With respect to surgery, internal hemorrhoids are treated differently from external hemorrhoids. Depending on stage, severity and presentation, internal hemorrhoids can be treated using sclerotherapy, rubber-band ligation and infrared photocoagulation. Please note that because of bleeding risk, for people on anticoagulation, rubber-band ligation is not usually recommended. Sometimes external hemorrhoids can be removed or excised in an outpatient or emergency room setting.

When hemorrhoids are higher stage or more severe, a surgeon may need to perform open surgery in an operating room. The surgeon may either remove (excise) the hemorrhoids or staple them (hemorrhoidopexy).

Results comparing excision with stapling are mixed with a recent Cochrane review suggesting that stapling resulted in lower recurrence rates but higher risk of prolapse.

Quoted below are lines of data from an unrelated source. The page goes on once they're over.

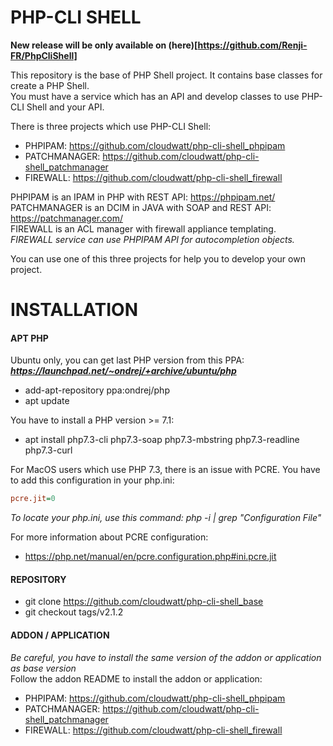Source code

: # PHP-CLI SHELL

__New release will be only available on (here)[https://github.com/Renji-FR/PhpCliShell]__

This repository is the base of PHP Shell project. It contains base classes for create a PHP Shell.  
You must have a service which has an API and develop classes to use PHP-CLI Shell and your API.  
  
There is three projects which use PHP-CLI Shell:
- PHPIPAM: https://github.com/cloudwatt/php-cli-shell_phpipam
- PATCHMANAGER: https://github.com/cloudwatt/php-cli-shell_patchmanager
- FIREWALL: https://github.com/cloudwatt/php-cli-shell_firewall

PHPIPAM is an IPAM in PHP with REST API: https://phpipam.net/  
PATCHMANAGER is an DCIM in JAVA with SOAP and REST API: https://patchmanager.com/  
FIREWALL is an ACL manager with firewall appliance templating.  
*FIREWALL service can use PHPIPAM API for autocompletion objects.*  

You can use one of this three projects for help you to develop your own project.


# INSTALLATION

#### APT PHP
Ubuntu only, you can get last PHP version from this PPA:  
__*https://launchpad.net/~ondrej/+archive/ubuntu/php*__
* add-apt-repository ppa:ondrej/php
* apt update

You have to install a PHP version >= 7.1:
* apt install php7.3-cli php7.3-soap php7.3-mbstring php7.3-readline php7.3-curl

For MacOS users which use PHP 7.3, there is an issue with PCRE.
You have to add this configuration in your php.ini:
```ini
pcre.jit=0
```
*To locate your php.ini, use this command: php -i | grep "Configuration File"*

For more information about PCRE configuration:
- https://php.net/manual/en/pcre.configuration.php#ini.pcre.jit

#### REPOSITORY
* git clone https://github.com/cloudwatt/php-cli-shell_base
* git checkout tags/v2.1.2

#### ADDON / APPLICATION
*Be careful, you have to install the same version of the addon or application as base version*  
Follow the addon README to install the addon or application:
- PHPIPAM: https://github.com/cloudwatt/php-cli-shell_phpipam
- PATCHMANAGER: https://github.com/cloudwatt/php-cli-shell_patchmanager
- FIREWALL: https://github.com/cloudwatt/php-cli-shell_firewall

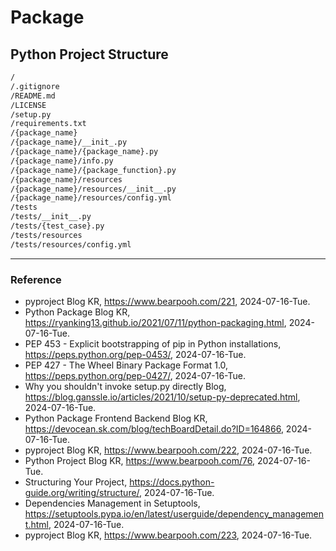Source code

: # Package

## Python Project Structure

```Bash
/
/.gitignore
/README.md
/LICENSE
/setup.py
/requirements.txt
/{package_name}
/{package_name}/__init_.py
/{package_name}/{package_name}.py
/{package_name}/info.py
/{package_name}/{package_function}.py
/{package_name}/resources
/{package_name}/resources/__init__.py
/{package_name}/resources/config.yml
/tests
/tests/__init__.py
/tests/{test_case}.py
/tests/resources
/tests/resources/config.yml
```

---

### Reference
- pyproject Blog KR, https://www.bearpooh.com/221, 2024-07-16-Tue.
- Python Package Blog KR, https://ryanking13.github.io/2021/07/11/python-packaging.html, 2024-07-16-Tue.
- PEP 453 - Explicit bootstrapping of pip in Python installations, https://peps.python.org/pep-0453/, 2024-07-16-Tue.
- PEP 427 - The Wheel Binary Package Format 1.0, https://peps.python.org/pep-0427/, 2024-07-16-Tue.
- Why you shouldn't invoke setup.py directly Blog, https://blog.ganssle.io/articles/2021/10/setup-py-deprecated.html, 2024-07-16-Tue.
- Python Package Frontend Backend Blog KR, https://devocean.sk.com/blog/techBoardDetail.do?ID=164866, 2024-07-16-Tue.
- pyproject Blog KR, https://www.bearpooh.com/222, 2024-07-16-Tue.
- Python Project Blog KR, https://www.bearpooh.com/76, 2024-07-16-Tue.
- Structuring Your Project, https://docs.python-guide.org/writing/structure/, 2024-07-16-Tue.
- Dependencies Management in Setuptools, https://setuptools.pypa.io/en/latest/userguide/dependency_management.html, 2024-07-16-Tue.
- pyproject Blog KR, https://www.bearpooh.com/223, 2024-07-16-Tue.
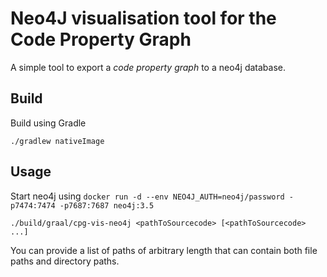 # Neo4J visualisation tool for the Code Property Graph 

A simple tool to export a *code property graph* to a neo4j database.

## Build

Build using Gradle

```
./gradlew nativeImage
```

## Usage

Start neo4j using `docker run -d --env NEO4J_AUTH=neo4j/password -p7474:7474 -p7687:7687 neo4j:3.5`

```
./build/graal/cpg-vis-neo4j <pathToSourcecode> [<pathToSourcecode> ...]
```
You can provide a list of paths of arbitrary length that can contain both file paths and directory paths.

After surgery, patients are typically prescribed pain medications. Metronidazole can also be prescribed as antibiotic prophylaxis.

Bottom Line

If you or someone you love is suffering from what you assume to be an irritating case hemorrhoids, please make an appointment to see your primary care physician. Although most cases of hemorrhoids resolve on their own, other more serious and rare conditions (like cancer), can similarly present. On a final note, although surgery is last line treatment for hemorrhoids, and most people find surgery for hemorrhoids very uncomfortable, surgery is remarkably effective with less than 10 percent of cases recurring.


Usatine RP, Smith MA, Chumley HS, Mayeaux EJ, Jr.. Chapter 66. Hemorrhoids. In: Usatine RP, Smith MA, Chumley HS, Mayeaux EJ, Jr.. eds. The Color Atlas of Family Medicine, 2e. New York, NY: McGraw-Hill; 2013.